▶ [Task details]
Nothing in the entries may be altered; copy them in full.

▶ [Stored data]
*** Begin section ***

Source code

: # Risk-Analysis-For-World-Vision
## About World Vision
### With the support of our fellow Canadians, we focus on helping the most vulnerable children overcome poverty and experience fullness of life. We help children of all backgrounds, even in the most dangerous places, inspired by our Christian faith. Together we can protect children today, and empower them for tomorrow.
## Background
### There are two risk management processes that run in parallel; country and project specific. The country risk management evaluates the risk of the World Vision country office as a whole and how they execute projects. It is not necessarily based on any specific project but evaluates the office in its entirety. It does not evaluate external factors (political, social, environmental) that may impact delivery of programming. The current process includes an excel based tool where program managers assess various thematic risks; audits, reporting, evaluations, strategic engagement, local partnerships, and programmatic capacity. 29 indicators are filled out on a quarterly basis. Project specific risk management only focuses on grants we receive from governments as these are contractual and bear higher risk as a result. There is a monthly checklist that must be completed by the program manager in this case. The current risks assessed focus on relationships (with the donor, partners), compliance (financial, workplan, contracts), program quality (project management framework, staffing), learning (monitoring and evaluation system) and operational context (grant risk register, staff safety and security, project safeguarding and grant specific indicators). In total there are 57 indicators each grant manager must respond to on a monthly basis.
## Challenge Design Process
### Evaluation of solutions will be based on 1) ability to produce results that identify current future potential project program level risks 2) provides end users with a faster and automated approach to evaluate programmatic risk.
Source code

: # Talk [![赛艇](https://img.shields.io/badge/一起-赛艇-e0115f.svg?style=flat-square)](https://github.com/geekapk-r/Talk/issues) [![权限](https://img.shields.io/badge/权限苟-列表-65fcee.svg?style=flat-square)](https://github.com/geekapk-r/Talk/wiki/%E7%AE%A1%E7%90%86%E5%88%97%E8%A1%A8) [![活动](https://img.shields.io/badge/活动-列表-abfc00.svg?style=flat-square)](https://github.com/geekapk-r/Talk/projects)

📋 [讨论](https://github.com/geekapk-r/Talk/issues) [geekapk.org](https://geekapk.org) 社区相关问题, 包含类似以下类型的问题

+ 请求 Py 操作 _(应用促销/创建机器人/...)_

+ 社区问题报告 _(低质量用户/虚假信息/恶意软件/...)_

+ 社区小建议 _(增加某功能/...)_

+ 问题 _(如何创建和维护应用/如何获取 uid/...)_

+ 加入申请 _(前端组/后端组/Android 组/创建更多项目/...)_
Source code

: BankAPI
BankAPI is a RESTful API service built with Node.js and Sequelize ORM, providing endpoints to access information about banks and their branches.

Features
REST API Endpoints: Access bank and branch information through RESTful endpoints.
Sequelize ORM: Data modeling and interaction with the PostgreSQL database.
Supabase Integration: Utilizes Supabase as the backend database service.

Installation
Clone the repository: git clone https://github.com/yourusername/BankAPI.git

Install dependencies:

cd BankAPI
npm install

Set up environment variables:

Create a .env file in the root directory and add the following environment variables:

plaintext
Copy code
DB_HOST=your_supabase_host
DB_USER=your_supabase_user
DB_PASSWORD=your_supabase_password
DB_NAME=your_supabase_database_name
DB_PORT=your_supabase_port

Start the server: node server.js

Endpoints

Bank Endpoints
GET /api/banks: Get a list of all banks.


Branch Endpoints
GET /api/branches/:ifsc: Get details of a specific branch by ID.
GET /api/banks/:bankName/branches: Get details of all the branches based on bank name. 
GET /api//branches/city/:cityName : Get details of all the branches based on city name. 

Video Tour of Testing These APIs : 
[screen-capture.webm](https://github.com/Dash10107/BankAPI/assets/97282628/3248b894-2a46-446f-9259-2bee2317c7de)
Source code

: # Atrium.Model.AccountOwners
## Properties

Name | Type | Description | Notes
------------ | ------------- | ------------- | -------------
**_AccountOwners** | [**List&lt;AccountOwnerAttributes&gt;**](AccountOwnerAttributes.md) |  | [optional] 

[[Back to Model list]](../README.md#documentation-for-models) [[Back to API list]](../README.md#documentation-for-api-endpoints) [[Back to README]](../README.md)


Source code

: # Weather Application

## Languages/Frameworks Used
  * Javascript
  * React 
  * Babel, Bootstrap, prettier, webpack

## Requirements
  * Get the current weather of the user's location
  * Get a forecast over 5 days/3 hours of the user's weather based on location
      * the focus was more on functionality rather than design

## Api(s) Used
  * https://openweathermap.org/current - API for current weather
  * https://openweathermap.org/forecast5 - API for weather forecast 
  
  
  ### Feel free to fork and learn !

*** End section ***

▶ [Reply to the exercise]
Source code

: # Risk-Analysis-For-World-Vision
## About World Vision
### With the support of our fellow Canadians, we focus on helping the most vulnerable children overcome poverty and experience fullness of life. We help children of all backgrounds, even in the most dangerous places, inspired by our Christian faith. Together we can protect children today, and empower them for tomorrow.
## Background
### There are two risk management processes that run in parallel; country and project specific. The country risk management evaluates the risk of the World Vision country office as a whole and how they execute projects. It is not necessarily based on any specific project but evaluates the office in its entirety. It does not evaluate external factors (political, social, environmental) that may impact delivery of programming. The current process includes an excel based tool where program managers assess various thematic risks; audits, reporting, evaluations, strategic engagement, local partnerships, and programmatic capacity. 29 indicators are filled out on a quarterly basis. Project specific risk management only focuses on grants we receive from governments as these are contractual and bear higher risk as a result. There is a monthly checklist that must be completed by the program manager in this case. The current risks assessed focus on relationships (with the donor, partners), compliance (financial, workplan, contracts), program quality (project management framework, staffing), learning (monitoring and evaluation system) and operational context (grant risk register, staff safety and security, project safeguarding and grant specific indicators). In total there are 57 indicators each grant manager must respond to on a monthly basis.
## Challenge Design Process
### Evaluation of solutions will be based on 1) ability to produce results that identify current future potential project program level risks 2) provides end users with a faster and automated approach to evaluate programmatic risk.
Source code

: # Talk [![赛艇](https://img.shields.io/badge/一起-赛艇-e0115f.svg?style=flat-square)](https://github.com/geekapk-r/Talk/issues) [![权限](https://img.shields.io/badge/权限苟-列表-65fcee.svg?style=flat-square)](https://github.com/geekapk-r/Talk/wiki/%E7%AE%A1%E7%90%86%E5%88%97%E8%A1%A8) [![活动](https://img.shields.io/badge/活动-列表-abfc00.svg?style=flat-square)](https://github.com/geekapk-r/Talk/projects)

📋 [讨论](https://github.com/geekapk-r/Talk/issues) [geekapk.org](https://geekapk.org) 社区相关问题, 包含类似以下类型的问题

+ 请求 Py 操作 _(应用促销/创建机器人/...)_

+ 社区问题报告 _(低质量用户/虚假信息/恶意软件/...)_

+ 社区小建议 _(增加某功能/...)_

+ 问题 _(如何创建和维护应用/如何获取 uid/...)_

+ 加入申请 _(前端组/后端组/Android 组/创建更多项目/...)_
Source code

: BankAPI
BankAPI is a RESTful API service built with Node.js and Sequelize ORM, providing endpoints to access information about banks and their branches.

Features
REST API Endpoints: Access bank and branch information through RESTful endpoints.
Sequelize ORM: Data modeling and interaction with the PostgreSQL database.
Supabase Integration: Utilizes Supabase as the backend database service.

Installation
Clone the repository: git clone https://github.com/yourusername/BankAPI.git

Install dependencies:

cd BankAPI
npm install

Set up environment variables:

Create a .env file in the root directory and add the following environment variables:

plaintext
Copy code
DB_HOST=your_supabase_host
DB_USER=your_supabase_user
DB_PASSWORD=your_supabase_password
DB_NAME=your_supabase_database_name
DB_PORT=your_supabase_port

Start the server: node server.js

Endpoints

Bank Endpoints
GET /api/banks: Get a list of all banks.


Branch Endpoints
GET /api/branches/:ifsc: Get details of a specific branch by ID.
GET /api/banks/:bankName/branches: Get details of all the branches based on bank name. 
GET /api//branches/city/:cityName : Get details of all the branches based on city name. 

Video Tour of Testing These APIs : 
[screen-capture.webm](https://github.com/Dash10107/BankAPI/assets/97282628/3248b894-2a46-446f-9259-2bee2317c7de)
Source code

: # Atrium.Model.AccountOwners
## Properties

Name | Type | Description | Notes
------------ | ------------- | ------------- | -------------
**_AccountOwners** | [**List&lt;AccountOwnerAttributes&gt;**](AccountOwnerAttributes.md) |  | [optional] 

[[Back to Model list]](../README.md#documentation-for-models) [[Back to API list]](../README.md#documentation-for-api-endpoints) [[Back to README]](../README.md)


Source code

: # Weather Application

## Languages/Frameworks Used
  * Javascript
  * React 
  * Babel, Bootstrap, prettier, webpack

## Requirements
  * Get the current weather of the user's location
  * Get a forecast over 5 days/3 hours of the user's weather based on location
      * the focus was more on functionality rather than design

## Api(s) Used
  * https://openweathermap.org/current - API for current weather
  * https://openweathermap.org/forecast5 - API for weather forecast 
  
  
  ### Feel free to fork and learn !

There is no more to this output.